EXERCISE MATERIAL:

= Beginning of Section =

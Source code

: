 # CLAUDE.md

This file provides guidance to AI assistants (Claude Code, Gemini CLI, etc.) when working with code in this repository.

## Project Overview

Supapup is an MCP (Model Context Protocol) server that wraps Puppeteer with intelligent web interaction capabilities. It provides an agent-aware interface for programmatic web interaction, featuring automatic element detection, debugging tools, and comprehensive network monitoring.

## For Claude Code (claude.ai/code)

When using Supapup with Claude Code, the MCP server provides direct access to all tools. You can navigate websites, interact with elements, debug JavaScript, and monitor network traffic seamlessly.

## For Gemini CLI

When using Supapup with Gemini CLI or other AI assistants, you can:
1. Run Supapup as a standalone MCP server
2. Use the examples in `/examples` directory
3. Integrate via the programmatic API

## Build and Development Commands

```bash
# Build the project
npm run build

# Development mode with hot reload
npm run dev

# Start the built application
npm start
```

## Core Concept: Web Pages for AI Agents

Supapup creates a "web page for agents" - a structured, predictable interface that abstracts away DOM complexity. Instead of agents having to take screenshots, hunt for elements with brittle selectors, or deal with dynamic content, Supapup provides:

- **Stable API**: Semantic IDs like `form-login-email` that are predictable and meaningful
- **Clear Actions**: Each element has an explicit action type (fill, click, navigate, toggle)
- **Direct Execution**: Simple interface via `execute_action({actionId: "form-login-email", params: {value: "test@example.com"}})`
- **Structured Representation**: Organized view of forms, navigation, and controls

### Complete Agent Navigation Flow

= End of Section =
= Beginning of Section =

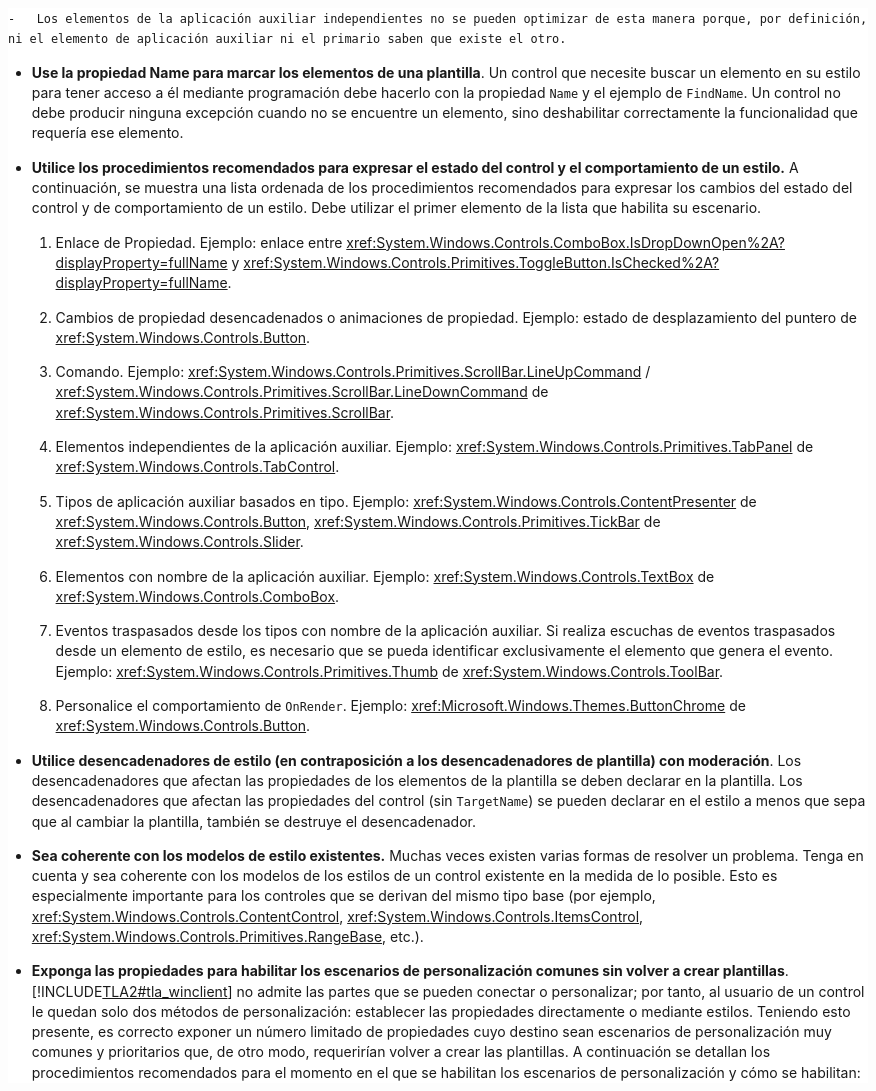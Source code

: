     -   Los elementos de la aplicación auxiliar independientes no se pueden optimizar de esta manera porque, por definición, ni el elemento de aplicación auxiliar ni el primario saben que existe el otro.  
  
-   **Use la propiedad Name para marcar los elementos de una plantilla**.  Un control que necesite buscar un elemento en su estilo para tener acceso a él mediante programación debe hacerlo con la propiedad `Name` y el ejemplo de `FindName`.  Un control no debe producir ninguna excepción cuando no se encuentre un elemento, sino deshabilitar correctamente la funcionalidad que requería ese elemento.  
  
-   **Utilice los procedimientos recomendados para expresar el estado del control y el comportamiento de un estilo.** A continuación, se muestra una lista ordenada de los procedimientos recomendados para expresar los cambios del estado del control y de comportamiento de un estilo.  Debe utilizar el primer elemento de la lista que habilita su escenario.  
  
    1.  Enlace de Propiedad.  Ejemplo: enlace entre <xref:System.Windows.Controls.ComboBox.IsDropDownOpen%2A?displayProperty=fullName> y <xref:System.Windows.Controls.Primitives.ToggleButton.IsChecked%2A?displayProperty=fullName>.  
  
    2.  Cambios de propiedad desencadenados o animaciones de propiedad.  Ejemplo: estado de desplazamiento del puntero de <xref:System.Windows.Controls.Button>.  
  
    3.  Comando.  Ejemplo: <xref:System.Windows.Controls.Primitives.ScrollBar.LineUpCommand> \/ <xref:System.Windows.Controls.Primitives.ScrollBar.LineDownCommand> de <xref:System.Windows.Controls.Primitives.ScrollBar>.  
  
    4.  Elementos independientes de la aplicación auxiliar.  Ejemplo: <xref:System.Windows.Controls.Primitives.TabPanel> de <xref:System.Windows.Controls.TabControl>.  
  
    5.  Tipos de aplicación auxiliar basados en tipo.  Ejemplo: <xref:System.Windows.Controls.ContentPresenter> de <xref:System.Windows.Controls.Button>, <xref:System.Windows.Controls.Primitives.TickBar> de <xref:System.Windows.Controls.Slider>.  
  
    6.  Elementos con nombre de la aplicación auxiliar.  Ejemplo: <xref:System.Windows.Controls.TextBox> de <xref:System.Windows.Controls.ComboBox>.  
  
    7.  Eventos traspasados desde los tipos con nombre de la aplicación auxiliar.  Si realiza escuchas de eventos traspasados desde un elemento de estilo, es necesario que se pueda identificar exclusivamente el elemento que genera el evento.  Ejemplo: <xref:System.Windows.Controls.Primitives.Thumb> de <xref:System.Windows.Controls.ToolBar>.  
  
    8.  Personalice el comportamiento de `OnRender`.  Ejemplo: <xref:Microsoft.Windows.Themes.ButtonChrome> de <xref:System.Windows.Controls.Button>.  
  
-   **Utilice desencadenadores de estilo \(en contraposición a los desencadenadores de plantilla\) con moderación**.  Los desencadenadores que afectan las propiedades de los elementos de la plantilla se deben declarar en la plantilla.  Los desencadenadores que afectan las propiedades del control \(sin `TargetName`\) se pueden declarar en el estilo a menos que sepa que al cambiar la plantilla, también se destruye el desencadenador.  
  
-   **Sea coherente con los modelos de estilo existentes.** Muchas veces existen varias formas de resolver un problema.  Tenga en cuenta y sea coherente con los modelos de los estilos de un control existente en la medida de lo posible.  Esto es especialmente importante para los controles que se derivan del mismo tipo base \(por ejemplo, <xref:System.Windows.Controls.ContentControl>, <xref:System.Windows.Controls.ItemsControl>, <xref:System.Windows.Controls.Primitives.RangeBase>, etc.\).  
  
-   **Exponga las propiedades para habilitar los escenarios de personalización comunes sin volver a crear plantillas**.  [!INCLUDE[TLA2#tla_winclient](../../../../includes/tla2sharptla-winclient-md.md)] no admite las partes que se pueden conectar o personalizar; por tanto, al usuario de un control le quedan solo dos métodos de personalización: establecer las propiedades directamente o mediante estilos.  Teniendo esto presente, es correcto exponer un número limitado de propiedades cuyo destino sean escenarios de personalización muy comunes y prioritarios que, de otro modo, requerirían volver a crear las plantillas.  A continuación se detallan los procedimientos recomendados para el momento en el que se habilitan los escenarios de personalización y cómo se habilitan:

= End of Section =
= Beginning of Section =

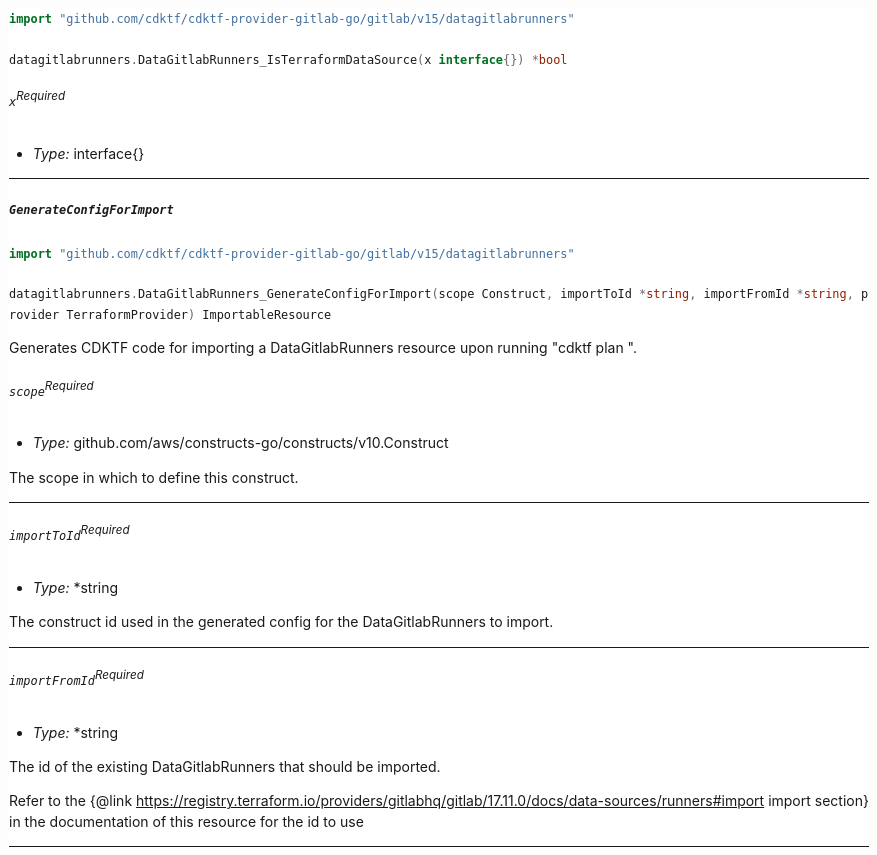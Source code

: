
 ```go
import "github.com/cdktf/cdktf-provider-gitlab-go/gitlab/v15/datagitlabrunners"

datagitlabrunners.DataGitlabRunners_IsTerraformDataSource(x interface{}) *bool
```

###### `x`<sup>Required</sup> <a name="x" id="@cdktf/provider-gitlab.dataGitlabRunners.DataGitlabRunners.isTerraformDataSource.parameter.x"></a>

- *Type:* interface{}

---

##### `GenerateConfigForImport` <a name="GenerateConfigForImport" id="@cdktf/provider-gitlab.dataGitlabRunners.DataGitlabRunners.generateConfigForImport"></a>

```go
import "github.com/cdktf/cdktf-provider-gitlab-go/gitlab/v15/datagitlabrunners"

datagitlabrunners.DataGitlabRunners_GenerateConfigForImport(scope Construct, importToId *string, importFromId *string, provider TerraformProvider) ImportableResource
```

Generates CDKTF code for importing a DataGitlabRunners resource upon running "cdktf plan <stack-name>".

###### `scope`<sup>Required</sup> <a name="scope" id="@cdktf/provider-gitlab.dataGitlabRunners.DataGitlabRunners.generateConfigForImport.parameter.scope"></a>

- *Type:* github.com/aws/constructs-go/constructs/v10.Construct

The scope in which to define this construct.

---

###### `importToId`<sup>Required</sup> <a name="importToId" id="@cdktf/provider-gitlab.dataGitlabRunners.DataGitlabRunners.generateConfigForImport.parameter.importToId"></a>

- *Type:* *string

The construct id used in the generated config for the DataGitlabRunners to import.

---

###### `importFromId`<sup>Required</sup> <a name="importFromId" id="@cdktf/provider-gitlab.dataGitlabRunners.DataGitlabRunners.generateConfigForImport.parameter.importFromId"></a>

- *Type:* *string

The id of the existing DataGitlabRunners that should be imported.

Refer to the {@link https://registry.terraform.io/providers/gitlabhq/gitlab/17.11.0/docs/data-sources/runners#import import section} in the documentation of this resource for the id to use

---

= End of Section =

EXERCISE BRIEF:
In the entries above, the lines between the one holding "Elementos independientes de" and the one holding "Tipos de aplicación", inclusive, are to be printed exactly as written, and those alone.

RESPONSE:
    4.  Elementos independientes de la aplicación auxiliar.  Ejemplo: <xref:System.Windows.Controls.Primitives.TabPanel> de <xref:System.Windows.Controls.TabControl>.  
  
    5.  Tipos de aplicación auxiliar basados en tipo.  Ejemplo: <xref:System.Windows.Controls.ContentPresenter> de <xref:System.Windows.Controls.Button>, <xref:System.Windows.Controls.Primitives.TickBar> de <xref:System.Windows.Controls.Slider>.  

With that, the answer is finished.